Printausgabe der Tiroler Tageszeitung vom Fr, 17.05.2019


Osttirol

Die Kulturspur Osttirol stellt sich erstmals vor

Morgen präsentieren sich zehn Einrichtungen am Johannesplatz. Die Homepage und eine „Kulturlandkarte“ wurden bereits vorgestellt.

Manfred Hainzl, Claudia Moser und Richard Piock (v. l.) repräsentieren das Netzwerk Kulturspur Osttirol, das sich einer Qualitätssteigerung und Professionalisierung der heimischen Ausstellungsbetriebe widmen wird.

© Christoph BlassnigManfred Hainzl, Claudia Moser und Richard Piock (v. l.) repräsentieren das Netzwerk Kulturspur Osttirol, das sich einer Qualitätssteigerung und Professionalisierung der heimischen Ausstellungsbetriebe widmen wird.



Von Christoph Blassnig

Lienz – Richard Piock hat klare Zielvorstellungen: „Die Bevölkerung im Bezirk soll sich der eigenen kulturellen Schätze bewusst werden und an einem Gedächtnisspeicher teilhaben, in dem die Kulturgüter systematisch erfasst, aufbereitet und zur Verfügung gestellt werden. Das ist die Aufgabe des Netzwerkes Kulturspur Osttirol.“

Der Verein wurde im August des Vorjahres gegründet. Als Obmann firmiert Piock selbst, Geschäftsführer ist Manfred Hainzl, der diese Funktion auch in Aguntum innehat. Seit 1. Mai unterstützt Claudia Moser als wissenschaftliche Mitarbeiterin den Museumsverband. Moser hat mit ihrem Sommerprojekt „Spielfeld Kultur“ auf der Tammerburg ein beliebtes Kulturangebot für Kinder geschaffen.

Das Logo der Kulturspur soll zu einer Marke im Bezirk und darüber hinaus werden.
Das Logo der Kulturspur soll zu einer Marke im Bezirk und darüber hinaus werden.
- Kulturspur Osttirol

Die Kulturspur dient als Dachorganisation der musealen Einrichtungen im Bezirk. Inzwischen ist die Anzahl der Mitglieder auf 17 angewachsen, und es sollen noch mehr werden. Zu den Großen zählen Aguntum, Burg Heinfels und Schloss Bruck, Beispiele für kleine Sammlungen sind etwa der Kammerlanderhof in Thurn und der Wurzerhof im Winkeltal. „Entscheidend sind nicht die Größe oder die Geldtasche, sondern die jeweilige Besonderheit“, sagt Hainzl. Am Montag beginnt eine digitale Inventarisierung.
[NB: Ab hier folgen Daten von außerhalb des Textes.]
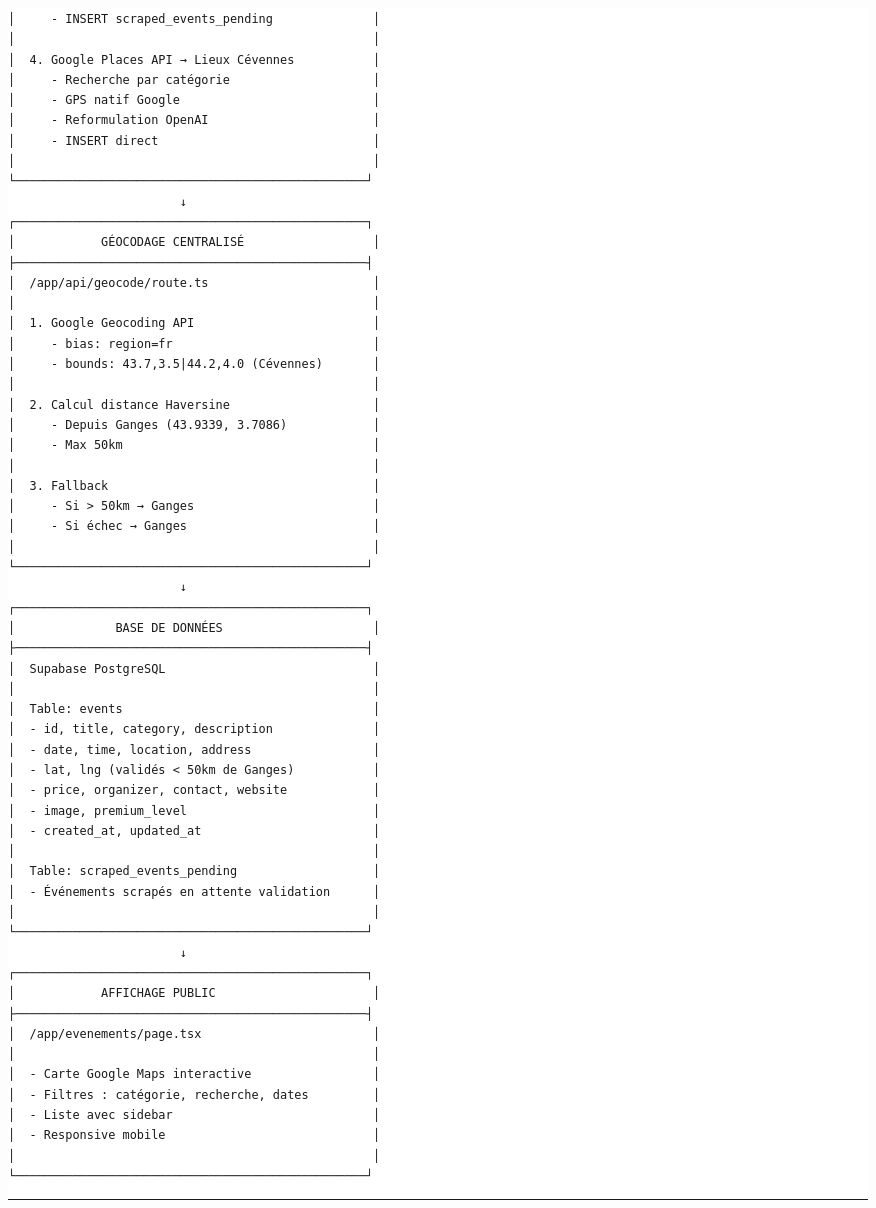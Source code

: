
 ```
│     - INSERT scraped_events_pending              │
│                                                  │
│  4. Google Places API → Lieux Cévennes           │
│     - Recherche par catégorie                    │
│     - GPS natif Google                           │
│     - Reformulation OpenAI                       │
│     - INSERT direct                              │
│                                                  │
└─────────────────────────────────────────────────┘
                        ↓
┌─────────────────────────────────────────────────┐
│            GÉOCODAGE CENTRALISÉ                  │
├─────────────────────────────────────────────────┤
│  /app/api/geocode/route.ts                       │
│                                                  │
│  1. Google Geocoding API                         │
│     - bias: region=fr                            │
│     - bounds: 43.7,3.5|44.2,4.0 (Cévennes)       │
│                                                  │
│  2. Calcul distance Haversine                    │
│     - Depuis Ganges (43.9339, 3.7086)            │
│     - Max 50km                                   │
│                                                  │
│  3. Fallback                                     │
│     - Si > 50km → Ganges                         │
│     - Si échec → Ganges                          │
│                                                  │
└─────────────────────────────────────────────────┘
                        ↓
┌─────────────────────────────────────────────────┐
│              BASE DE DONNÉES                     │
├─────────────────────────────────────────────────┤
│  Supabase PostgreSQL                             │
│                                                  │
│  Table: events                                   │
│  - id, title, category, description              │
│  - date, time, location, address                 │
│  - lat, lng (validés < 50km de Ganges)           │
│  - price, organizer, contact, website            │
│  - image, premium_level                          │
│  - created_at, updated_at                        │
│                                                  │
│  Table: scraped_events_pending                   │
│  - Événements scrapés en attente validation      │
│                                                  │
└─────────────────────────────────────────────────┘
                        ↓
┌─────────────────────────────────────────────────┐
│            AFFICHAGE PUBLIC                      │
├─────────────────────────────────────────────────┤
│  /app/evenements/page.tsx                        │
│                                                  │
│  - Carte Google Maps interactive                 │
│  - Filtres : catégorie, recherche, dates         │
│  - Liste avec sidebar                            │
│  - Responsive mobile                             │
│                                                  │
└─────────────────────────────────────────────────┘
```

---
Es gebe viele gleichartige Sammlungen, erklärte Piock. „Durch die Bestandsaufnahme finden wir Überschneidungen und können gemeinsam Schwerpunkte für die verschiedenen Orte festlegen.“ Dadurch erreiche man eine Professionalisierung und Qualitätssteigerung in den Ausstellungen. „Außerdem sehen wir uns als Bildungsplattform, die Angebote für das Museumspersonal zur Verfügung stellt.“

Der Internetauftritt des Museumsverbandes ist unter der Adresse www.osttiroler-kulturnetzwerk.at online gegangen. Aufgelegt wurde auch eine „Kulturlandkarte“, ein Folder im Taschenformat, in dem sich alle derzeitigen Mitglieder in Bildern und mit einem Kurztext vorstellen. Morgen von 9 bis 14 Uhr präsentieren sich zehn Einrichtungen am Johannesplatz.